Philips and Verbatim co-developed the new dual-layer recordable disc which will virtually double disc capacity and will not require users to flip the media over while playing.
The technology expands the current 4.7GB disc capacity for single-layer discs to 8.5GB, while retaining playback compatiblity with existing DVD Video players and DVD-ROM drives, the company said.
Days before the show, Pioneer announced in Tokyo that it had developed dual-layer recording technology for its DVD-R format, expanding the capacity for one side of a disc to 8.5GB.
Pioneer said this is ‘almost the same performance as that for dual-layer DVD-ROM discs,’ and means that the new DVD-R discs supporting this technology can be played back on most existing DVD players.
Pioneer’s new technology will allow users to record programs up to about 4 hours in the SP mode, and up to about 12 hours in the EP mode with DVD recorders, the company said.

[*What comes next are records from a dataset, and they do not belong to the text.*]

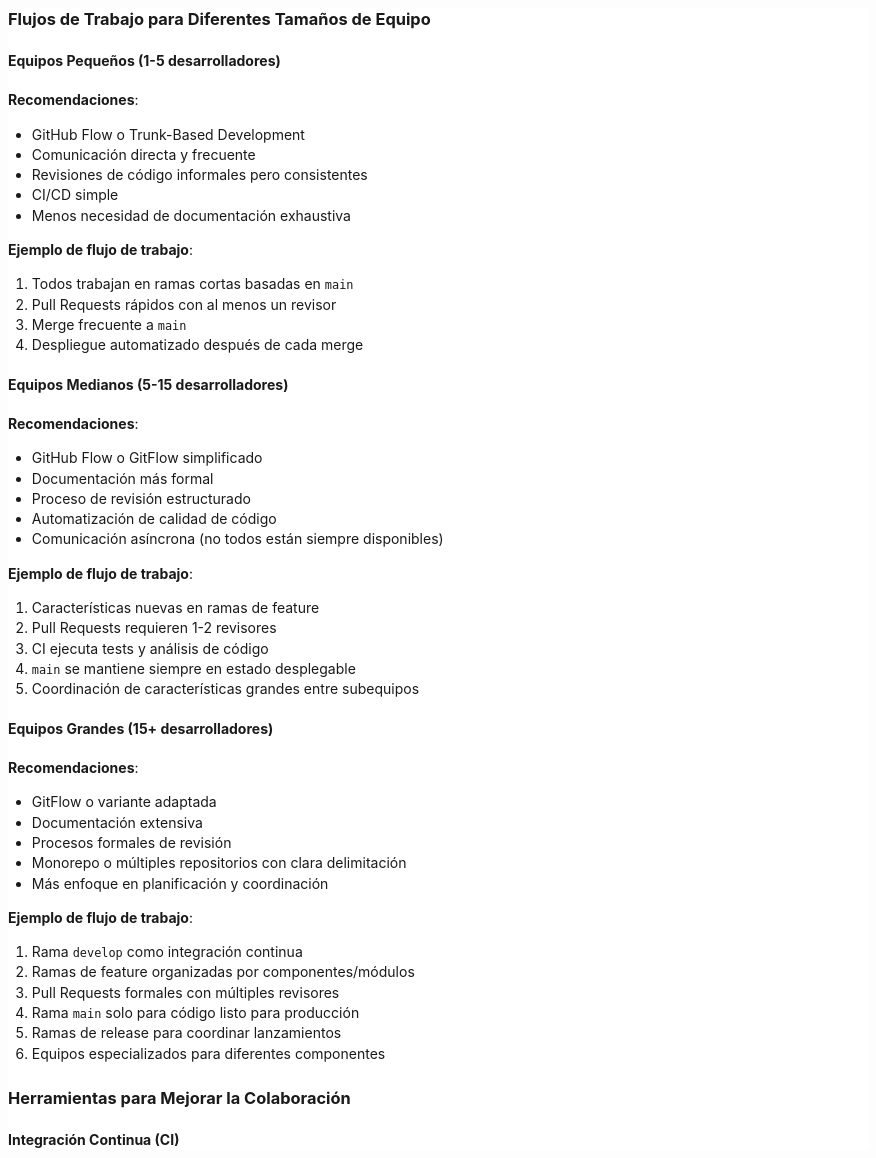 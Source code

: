### Flujos de Trabajo para Diferentes Tamaños de Equipo

#### Equipos Pequeños (1-5 desarrolladores)

**Recomendaciones**:
- GitHub Flow o Trunk-Based Development
- Comunicación directa y frecuente
- Revisiones de código informales pero consistentes
- CI/CD simple
- Menos necesidad de documentación exhaustiva

**Ejemplo de flujo de trabajo**:
1. Todos trabajan en ramas cortas basadas en `main`
2. Pull Requests rápidos con al menos un revisor
3. Merge frecuente a `main`
4. Despliegue automatizado después de cada merge

#### Equipos Medianos (5-15 desarrolladores)

**Recomendaciones**:
- GitHub Flow o GitFlow simplificado
- Documentación más formal
- Proceso de revisión estructurado
- Automatización de calidad de código
- Comunicación asíncrona (no todos están siempre disponibles)

**Ejemplo de flujo de trabajo**:
1. Características nuevas en ramas de feature
2. Pull Requests requieren 1-2 revisores
3. CI ejecuta tests y análisis de código
4. `main` se mantiene siempre en estado desplegable
5. Coordinación de características grandes entre subequipos

#### Equipos Grandes (15+ desarrolladores)

**Recomendaciones**:
- GitFlow o variante adaptada
- Documentación extensiva
- Procesos formales de revisión
- Monorepo o múltiples repositorios con clara delimitación
- Más enfoque en planificación y coordinación

**Ejemplo de flujo de trabajo**:
1. Rama `develop` como integración continua
2. Ramas de feature organizadas por componentes/módulos
3. Pull Requests formales con múltiples revisores
4. Rama `main` solo para código listo para producción
5. Ramas de release para coordinar lanzamientos
6. Equipos especializados para diferentes componentes

### Herramientas para Mejorar la Colaboración

#### Integración Continua (CI)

Philips’ dual-layer disc will enable recordings up to 4 hours in DVD-quality video or 16 hours in VHS quality, the company said. Users will be able to archive up to 8.5GB of computer files.

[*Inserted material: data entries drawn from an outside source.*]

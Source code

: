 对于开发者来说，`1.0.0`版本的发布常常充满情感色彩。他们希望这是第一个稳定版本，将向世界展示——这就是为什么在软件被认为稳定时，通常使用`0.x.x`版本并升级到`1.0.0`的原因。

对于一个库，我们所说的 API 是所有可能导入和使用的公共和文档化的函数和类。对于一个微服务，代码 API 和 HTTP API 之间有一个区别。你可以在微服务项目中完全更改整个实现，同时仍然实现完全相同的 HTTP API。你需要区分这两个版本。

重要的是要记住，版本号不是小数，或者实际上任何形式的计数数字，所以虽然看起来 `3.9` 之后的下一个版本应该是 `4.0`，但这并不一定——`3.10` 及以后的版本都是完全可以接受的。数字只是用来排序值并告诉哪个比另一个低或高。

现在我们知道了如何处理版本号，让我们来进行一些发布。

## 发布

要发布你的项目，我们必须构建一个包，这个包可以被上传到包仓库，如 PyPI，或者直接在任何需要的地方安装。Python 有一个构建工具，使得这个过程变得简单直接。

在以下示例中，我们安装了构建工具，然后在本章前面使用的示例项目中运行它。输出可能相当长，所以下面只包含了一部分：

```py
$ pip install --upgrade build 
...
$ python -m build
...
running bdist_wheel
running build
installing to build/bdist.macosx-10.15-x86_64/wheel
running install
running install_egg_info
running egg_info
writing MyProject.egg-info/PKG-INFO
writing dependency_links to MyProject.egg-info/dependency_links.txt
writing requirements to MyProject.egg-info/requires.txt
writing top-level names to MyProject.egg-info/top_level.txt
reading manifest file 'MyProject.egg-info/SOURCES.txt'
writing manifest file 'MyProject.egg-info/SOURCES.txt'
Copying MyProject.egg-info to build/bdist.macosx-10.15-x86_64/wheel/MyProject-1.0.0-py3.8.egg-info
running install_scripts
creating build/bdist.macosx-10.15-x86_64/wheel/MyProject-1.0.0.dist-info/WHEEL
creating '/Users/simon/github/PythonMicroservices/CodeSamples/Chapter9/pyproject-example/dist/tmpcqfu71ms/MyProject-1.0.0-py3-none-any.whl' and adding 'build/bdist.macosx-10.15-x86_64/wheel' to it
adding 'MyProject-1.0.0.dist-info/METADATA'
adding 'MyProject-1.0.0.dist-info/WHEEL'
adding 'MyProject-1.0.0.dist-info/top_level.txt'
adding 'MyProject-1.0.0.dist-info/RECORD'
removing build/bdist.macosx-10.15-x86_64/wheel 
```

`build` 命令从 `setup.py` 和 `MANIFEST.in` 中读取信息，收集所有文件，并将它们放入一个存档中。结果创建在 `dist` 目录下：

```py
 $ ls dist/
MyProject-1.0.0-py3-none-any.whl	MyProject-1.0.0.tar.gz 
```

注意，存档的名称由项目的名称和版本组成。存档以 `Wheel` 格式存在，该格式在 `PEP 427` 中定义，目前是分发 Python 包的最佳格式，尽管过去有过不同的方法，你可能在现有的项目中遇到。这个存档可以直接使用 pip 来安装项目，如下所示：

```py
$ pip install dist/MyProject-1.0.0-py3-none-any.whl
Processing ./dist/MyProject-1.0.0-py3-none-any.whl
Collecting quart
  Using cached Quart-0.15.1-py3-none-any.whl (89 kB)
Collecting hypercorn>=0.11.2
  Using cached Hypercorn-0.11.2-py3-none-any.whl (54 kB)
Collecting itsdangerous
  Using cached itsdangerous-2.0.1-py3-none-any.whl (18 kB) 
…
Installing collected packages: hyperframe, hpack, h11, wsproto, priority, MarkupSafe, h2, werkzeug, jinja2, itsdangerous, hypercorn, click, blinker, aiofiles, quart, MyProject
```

The Philips and Pioneer dual-layer discs have write-once capability and will require new hardware to make recordings.
Philips said ‘the DVD+RW Alliance is setting an aggressive feature and performance roadmap, and the dual-layer DVD+R format book is expected to be ready within this year. Recorders for both the PC and consumer electronics markets are expected to become available during the course of 2004.’
Pioneer did not announce a introduction timetable, but said it intends to propose the technology ‘as a new disc format to the DVD Forum after further improvement in performance.’

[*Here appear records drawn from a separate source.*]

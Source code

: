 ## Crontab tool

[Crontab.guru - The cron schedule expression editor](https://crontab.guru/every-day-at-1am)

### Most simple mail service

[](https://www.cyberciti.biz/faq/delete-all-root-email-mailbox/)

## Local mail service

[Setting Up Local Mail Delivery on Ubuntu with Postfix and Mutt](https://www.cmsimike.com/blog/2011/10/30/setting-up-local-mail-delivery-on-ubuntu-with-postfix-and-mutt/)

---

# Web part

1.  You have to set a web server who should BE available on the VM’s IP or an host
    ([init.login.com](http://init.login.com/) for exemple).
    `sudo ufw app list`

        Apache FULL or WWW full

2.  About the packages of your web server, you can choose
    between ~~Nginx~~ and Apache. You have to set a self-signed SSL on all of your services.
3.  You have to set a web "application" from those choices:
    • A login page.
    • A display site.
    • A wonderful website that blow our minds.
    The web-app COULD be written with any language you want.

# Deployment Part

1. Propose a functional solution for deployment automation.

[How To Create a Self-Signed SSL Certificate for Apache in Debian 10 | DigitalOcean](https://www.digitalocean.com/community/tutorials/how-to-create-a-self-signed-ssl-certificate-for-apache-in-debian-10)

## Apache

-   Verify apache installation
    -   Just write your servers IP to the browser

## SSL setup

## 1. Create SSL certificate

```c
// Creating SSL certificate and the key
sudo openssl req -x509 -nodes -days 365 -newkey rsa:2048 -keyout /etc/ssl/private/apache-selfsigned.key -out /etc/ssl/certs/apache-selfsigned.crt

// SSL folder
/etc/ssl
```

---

Pioneer’s dual-layer DVD-R technology uses said to use the dye-recording-film layer method to, realize a 9.34 percent jitter rate with a 17.3 percent reflection rate on the first layer of a disc, and an 8.08 percent jitter rate with a 19.5 percent reflection rate for the second layer.
Philips dual-layer DVD+R system uses two thin embedded organic dye films for data storage separated by a spacer layer. Compatibility has been achieved through the use of a thin silver-alloy as reflector material in the upper layer giving a reflectivity from the layer of at least 18 perent in compliance with the dual-layer DVD-ROM standard, Philips said.